---------- EXERCISE DATA

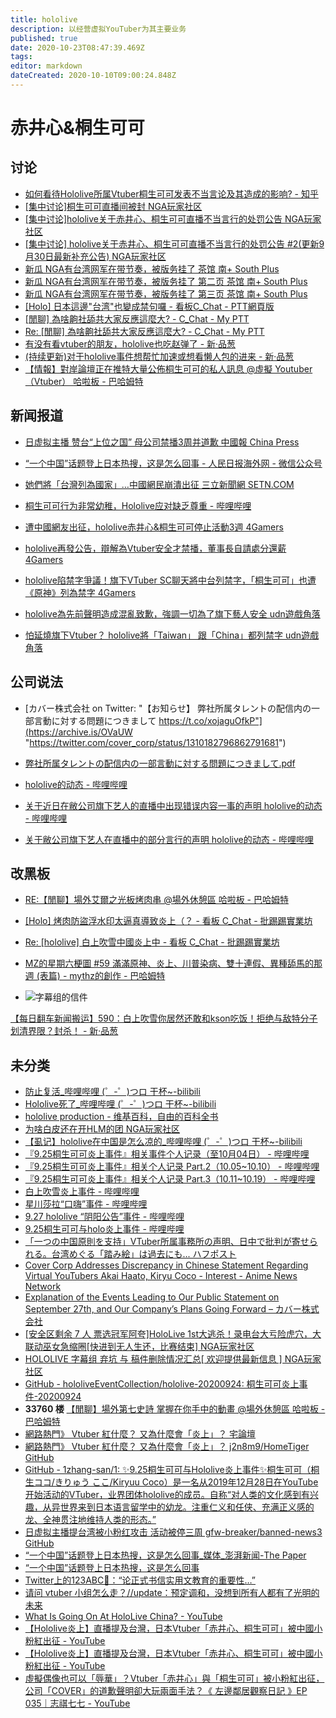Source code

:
 ```yaml
---
title: hololive
description: 以经营虚拟YouTuber为其主要业务
published: true
date: 2020-10-23T08:47:39.469Z
tags: 
editor: markdown
dateCreated: 2020-10-10T09:00:24.848Z
---
```


赤井心&桐生可可
===============

讨论
----

+ [如何看待Hololive所属Vtuber桐生可可发表不当言论及其造成的影响? - 知乎](https://web.archive.org/web/20200930070253/https://www.zhihu.com/question/422888674 "https://archive.is/LHUxp")
+ [[集中讨论]桐生可可直播间被封 NGA玩家社区](https://archive.is/xQAj2 "https://nga.178.com/read.php?tid=23474356")
+ [[集中讨论]hololive关于赤井心、桐生可可直播不当言行的处罚公告 NGA玩家社区](https://archive.is/1Z0JI "https://ngabbs.com/read.php?tid=23508046")
+ [[集中讨论] hololive关于赤井心、桐生可可直播不当言行的处罚公告 #2(更新9月30日最新补充公告) NGA玩家社区](https://archive.vn/TMvJW "https://ngabbs.com/read.php?tid=23564210")
+ [新瓜 NGA有台湾网军在带节奏，被版务挂了 茶馆 南+ South Plus](https://web.archive.org/web/20201004073943/https://south-plus.org/simple/index.php?t956661.html)
+ [新瓜 NGA有台湾网军在带节奏，被版务挂了 第二页 茶馆 南+ South Plus](https://web.archive.org/web/20201004074335/https://south-plus.org/simple/index.php?t956661_2.html)
+ [新瓜 NGA有台湾网军在带节奏，被版务挂了 第三页 茶馆 南+ South Plus](https://web.archive.org/web/20201004074333/https://south-plus.org/simple/index.php?t956661_3.html)
+ [[Holo] 日本這邊"台湾"也變成禁句囉 - 看板C_Chat - PTT網頁版](https://web.archive.org/web/20200930112738if_/https://www.pttweb.cc/bbs/C_Chat/M.1601404128.A.6B9)
+ [[閒聊] 為啥齁社舔共大家反應這麼大? - C_Chat - My PTT](https://web.archive.org/web/20201004074439/https://myptt.cc/article/C_Chat/M.1601216370.A.2E4)
+ [Re: [閒聊] 為啥齁社舔共大家反應這麼大? - C_Chat - My PTT](https://web.archive.org/web/20201004074412/https://myptt.cc/article/C_Chat/M.1601220514.A.38B)
+ [有没有看vtuber的朋友，hololive也吃赵弹了 - 新·品葱](https://web.archive.org/web/20200930065806/https://pincong.rocks/article/24461)
+ [(持续更新)对于hololive事件想帮忙加速或想看懒人包的进来 - 新·品葱](https://web.archive.org/web/20201001085939/https://pincong.rocks/article/24553)
+ [【情報】對岸論壇正在推特大量公佈桐生可可的私人訊息 @虛擬 Youtuber（Vtuber） 哈啦板 - 巴哈姆特](https://web.archive.org/web/20201001090133/https://forum.gamer.com.tw/C.php?bsn=60608&snA=1424)

新闻报道
--------

+ [日虚拟主播 赞台“上位之国” 母公司禁播3周并道歉 中國報 China Press](https://web.archive.org/web/20200930070623/https://www.chinapress.com.my/20200930/日虚拟主播-赞台上位之国-母公司禁播3周并道/)
+ [“一个中国”话题登上日本热搜，这是怎么回事 - 人民日报海外网 - 微信公众号](https://archive.is/thUNC)
+ [她們將「台灣列為國家」…中國網民崩潰出征 三立新聞網 SETN.COM](https://web.archive.org/web/20200930084445/https://www.setn.com/news.aspx?newsid=821893)
+ [桐生可可行为非常幼稚，Hololive应对缺乏尊重 - 哔哩哔哩](https://archive.is/CKXsp "https://www.bilibili.com/read/cv7738484/")

+ [遭中國網友出征，hololive赤井心&桐生可可停止活動3週 4Gamers](https://web.archive.org/web/20200930065810if_/https://www.4gamers.com.tw/news/detail/44972/haachama-and-coco-is-going--be-ban-for-3-weeks)
+ [hololive再發公告，辯解為Vtuber安全才禁播，董事長自請處分還薪 4Gamers](https://web.archive.org/web/20200930084627if_/https://www.4gamers.com.tw/news/detail/45008/hololive-explanation-9-27-public-statement)
+ [hololive陷禁字爭議！旗下VTuber SC聊天將中台列禁字，「桐生可可」也遭《原神》列為禁字 4Gamers](https://web.archive.org/web/20200930084626if_/https://www.4gamers.com.tw/news/detail/44992/kiryu-coco-is-an-ng-word-in-genshin-impact)

+ [hololive為先前聲明造成混亂致歉，強調一切為了旗下藝人安全 udn遊戲角落](https://web.archive.org/web/20200930071800/https://game.udn.com/game/story/12982/4899999)
+ [怕延燒旗下Vtuber？ hololive將「Taiwan」 跟「China」都列禁字 udn遊戲角落](https://web.archive.org/web/20200930070457/https://game.udn.com/game/story/12982/4897832)

公司说法
--------

+ [カバー株式会社 on Twitter: "【お知らせ】 弊社所属タレントの配信内の一部言動に対する問題につきまして https://t.co/xojaguOfkP"](https://archive.is/OVaUW "https://twitter.com/cover_corp/status/1310182796862791681")
+ [弊社所属タレントの配信内の一部言動に対する問題につきまして.pdf](https://archive.is/7bCtI/image)

+ [hololive的动态 - 哔哩哔哩](https://archive.is/JopXA "https://space.bilibili.com/286700005/dynamic")
+ [关于近日在敝公司旗下艺人的直播中出现错误内容一事的声明 hololive的动态 - 哔哩哔哩](https://archive.is/DSnPL "https://t.bilibili.com/439666396115075371")
+ [关于敝公司旗下艺人在直播中的部分言行的声明 hololive的动态 - 哔哩哔哩](https://archive.is/OBI03 "https://t.bilibili.com/439668934441809305")

改黑板
------

+ [RE:【閒聊】場外艾爾之光板烤肉串 @場外休憩區 哈啦板 - 巴哈姆特](https://web.archive.org/web/20201013060451/https://forum.gamer.com.tw/Co.php?bsn=60076&sn=69131900)
+ [[Holo] 烤肉防盜浮水印太逼真導致炎上（？ - 看板 C_Chat - 批踢踢實業坊](https://web.archive.org/web/20201013062555/https://www.ptt.cc/bbs/C_Chat/M.1602034436.A.49D.html)

+ [Re: [hololive] 白上吹雪中國炎上中 - 看板 C_Chat - 批踢踢實業坊](https://web.archive.org/web/20201013060345/https://www.ptt.cc/bbs/C_Chat/M.1602054635.A.98B.html)
+ [MZ的星期六梗圖 #59 滿滿原神、炎上、川普染病、雙十連假、異種舔馬的那週 (表篇) - mythz的創作 - 巴哈姆特](https://web.archive.org/web/20201013061046/https://home.gamer.com.tw/creationDetail.php?sn=4944409 "https://archive.is/iqWK5")
+ ![字幕组的信件](https://web.archive.org/web/20201013061045if_/https://i.imgur.com/rKnFX3c.jpg)

[【每日翻车新闻搬运】590：白上吹雪你居然还敢和kson吃饭！拒绝与敌特分子划清界限？封杀！ - 新·品葱](https://web.archive.org/web/20201011130437/https://pincong.rocks/article/24859)

未分类
------

+ [防止复活_哔哩哔哩 (゜-゜)つロ 干杯~-bilibili](https://archive.is/bNLl0 "https://www.bilibili.com/video/BV1Py4y187iY")
+ [Hololive死了_哔哩哔哩 (゜-゜)つロ 干杯~-bilibili](https://archive.is/Vyn2T "https://www.bilibili.com/video/BV1JV411y76W")
+ [hololive production - 维基百科，自由的百科全书](https://web.archive.org/web/20201023030302/https://zh.wikipedia.org/zh-hans/Hololive_production)
+ [为啥白皮还在开HLM的团 NGA玩家社区](https://archive.is/4cpcN "https://bbs.nga.cn/read.php?tid=23831911")
+ [【虱记】hololive在中国是怎么凉的_哔哩哔哩 (゜-゜)つロ 干杯~-bilibili](https://archive.is/02EHC "https://www.bilibili.com/video/bv1Ey4y1r72N")
+ [『9.25桐生可可炎上事件』相关事件个人记录（至10月04日） - 哔哩哔哩](https://archive.is/ZZZGV "https://www.bilibili.com/read/cv7853331")
+ [『9.25桐生可可炎上事件』相关个人记录 Part.2（10.05~10.10） - 哔哩哔哩](https://archive.is/nxZ4T "https://www.bilibili.com/read/cv7921642")
+ [『9.25桐生可可炎上事件』相关个人记录 Part.3（10.11~10.19） - 哔哩哔哩](https://archive.is/XUFFx "https://www.bilibili.com/read/cv8024680")
+ [白上吹雪炎上事件 - 哔哩哔哩](https://archive.is/mDORP "https://www.bilibili.com/read/cv7862757")
+ [星川莎拉“口嗨”事件 - 哔哩哔哩](https://archive.is/ypO3O "https://www.bilibili.com/read/cv7862820")
+ [9.27 hololive “阴阳公告”事件 - 哔哩哔哩](https://archive.is/I9ae6 "https://www.bilibili.com/read/cv7816359")
+ [9.25桐生可可与holo炎上事件 - 哔哩哔哩](https://archive.is/vhP1J "https://www.bilibili.com/read/cv7737124")
+ [「一つの中国原則を支持」VTuber所属事務所の声明、日中で批判が寄せられる。台湾めぐる「踏み絵」は過去にも... ハフポスト](https://web.archive.org/web/20201011135327/https://www.huffingtonpost.jp/entry/story_jp_5f718670c5b61af20e780060)
+ [Cover Corp Addresses Discrepancy in Chinese Statement Regarding Virtual YouTubers Akai Haato, Kiryu Coco - Interest - Anime News Network](https://web.archive.org/web/20201011060927/https://www.animenewsnetwork.com/interest/2020-09-30/cover-corp-addresses-discrepancy-in-chinese-statement-regarding-virtual-youtubers-akai-haato-kiryu-coco/.164691)
+ [Explanation of the Events Leading to Our Public Statement on September 27th, and Our Company’s Plans Going Forward – カバー株式会社](https://web.archive.org/web/20201010155215/https://cover-corp.com/2020/09/30/093002/)
+ [[安全区剩余 7 人 票选冠军阿夸]HoloLive 1st大逃杀！录电台大亏险虎穴，大联动巫女急缩圈[快进到无人生还，比赛结束] NGA玩家社区](https://archive.is/eDDbY "https://bbs.nga.cn/read.php?tid=23809268")
+ [HOLOLIVE 字幕组 弃坑 与 稿件删除情况汇总[ 欢迎提供最新信息 ] NGA玩家社区](https://archive.is/OkHPt "https://web.archive.org/web/20201023032742/https://webcache.googleusercontent.com/search?q=cache%3AGeXOmju7YwMJ%3Ahttps%3A%2F%2Fbbs.nga.cn%2Fread.php%3Ftid%3D23789238")
+ [GitHub - hololiveEventCollection/hololive-20200924: 桐生可可炎上事件-20200924](https://web.archive.org/web/20201023032427/https://github.com/hololiveEventCollection/hololive-20200924)
+ **33760 楼** [【閒聊】場外第七史詩 掌握在你手中的動畫 @場外休憩區 哈啦板 - 巴哈姆特](https://web.archive.org/web/20201023032543/https://forum.gamer.com.tw/C.php?page=1688&bsn=60076&snA=4808170)
+ [網路熱門》 Vtuber 紅什麼？ 又為什麼會「炎上」？ 宅論壇](https://web.archive.org/web/20201023034049/https://cfoforum.io/post/article/34426)
+ [網路熱門》 Vtuber 紅什麼？ 又為什麼會「炎上」？ j2n8m9/HomeTiger GitHub](https://web.archive.org/web/20201023033910/https://github.com/j2n8m9/HomeTiger/blob/master/44/2020-09/0929.md)
+ [GitHub - 1zhang-san/1: ✨9.25桐生可可与Hololive炎上事件✨桐生可可（桐生ココ/きりゅう ここ/Kiryuu Coco）是一名从2019年12月28日在YouTube开始活动的VTuber，业界团体hololive的成员。自称“对人类的文化感到有兴趣，从异世界来到日本语言留学中的幼龙。注重仁义和任侠、充满正义感的龙、全神贯注地维持人类的形态。”](https://web.archive.org/web/20201023033426/https://github.com/1zhang-san/1)
+ [日虚拟主播提台湾被小粉红攻击 活动被停三周 gfw-breaker/banned-news3 GitHub](https://web.archive.org/web/20201023034505/https://github.com/gfw-breaker/banned-news3/blob/master/pages/nsc418/n12436204.md)
+ [“一个中国”话题登上日本热搜，这是怎么回事_媒体_澎湃新闻-The Paper](https://web.archive.org/web/20201009135038/https://www.thepaper.cn/newsDetail_forward_9399092)
+ [“一个中国”话题登上日本热搜，这是怎么回事](https://archive.is/Mizcq "https://web.archive.org/web/20201023034815/https://mp.weixin.qq.com/s?__biz=MjM5MDk1NzQzMQ%3D%3D&mid=2653380034&idx=8&sn=a5c4ea9e7ee9af22642ef8df0f0c91bf")
+ [Twitter上的123ABC🌸：“论正式书信实用文教育的重要性…”](https://archive.is/KMVQE "https://twitter.com/Rip123ABC/status/1317858017052819457")
+ [请问 vtuber 小组怎么走？//update：预定调和，没想到所有人都有了光明的未来](https://web.archive.org/web/20201023035712/https://bangumi.tv/group/topic/359127)
+ [What Is Going On At HoloLive China? - YouTube](https://archive.is/Ab4sZ "https://www.youtube.com/watch?v=s7giwstT4GU")
+ [【Hololive炎上】直播提及台灣，日本Vtuber「赤井心、桐生可可」被中國小粉紅出征 - YouTube](https://archive.is/Z40wx "https://www.youtube.com/watch?v=EBXyBOzESJw")
+ [【Hololive炎上】直播提及台灣，日本Vtuber「赤井心、桐生可可」被中國小粉紅出征 - YouTube](https://archive.is/Z40wx "https://www.youtube.com/watch?v=EBXyBOzESJw")
+ [虛擬偶像也可以「辱華」？Vtuber「赤井心」與「桐生可可」被小粉紅出征，公司「COVER」的道歉聲明卻大玩兩面手法？《 左邊鄰居觀察日記 》EP 035｜志祺七七 - YouTube](https://archive.is/x3e3M "https://www.youtube.com/watch?v=wz1QUOpSk5k")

--------------------

**WORK ITEM:** The range runs from the line above containing "[Explanation of the" to the line containing "[[安全区剩余 7 人", inclusive. Restate those lines word for word and no others.

**TASK SOLUTION:**
+ [Explanation of the Events Leading to Our Public Statement on September 27th, and Our Company’s Plans Going Forward – カバー株式会社](https://web.archive.org/web/20201010155215/https://cover-corp.com/2020/09/30/093002/)
+ [[安全区剩余 7 人 票选冠军阿夸]HoloLive 1st大逃杀！录电台大亏险虎穴，大联动巫女急缩圈[快进到无人生还，比赛结束] NGA玩家社区](https://archive.is/eDDbY "https://bbs.nga.cn/read.php?tid=23809268")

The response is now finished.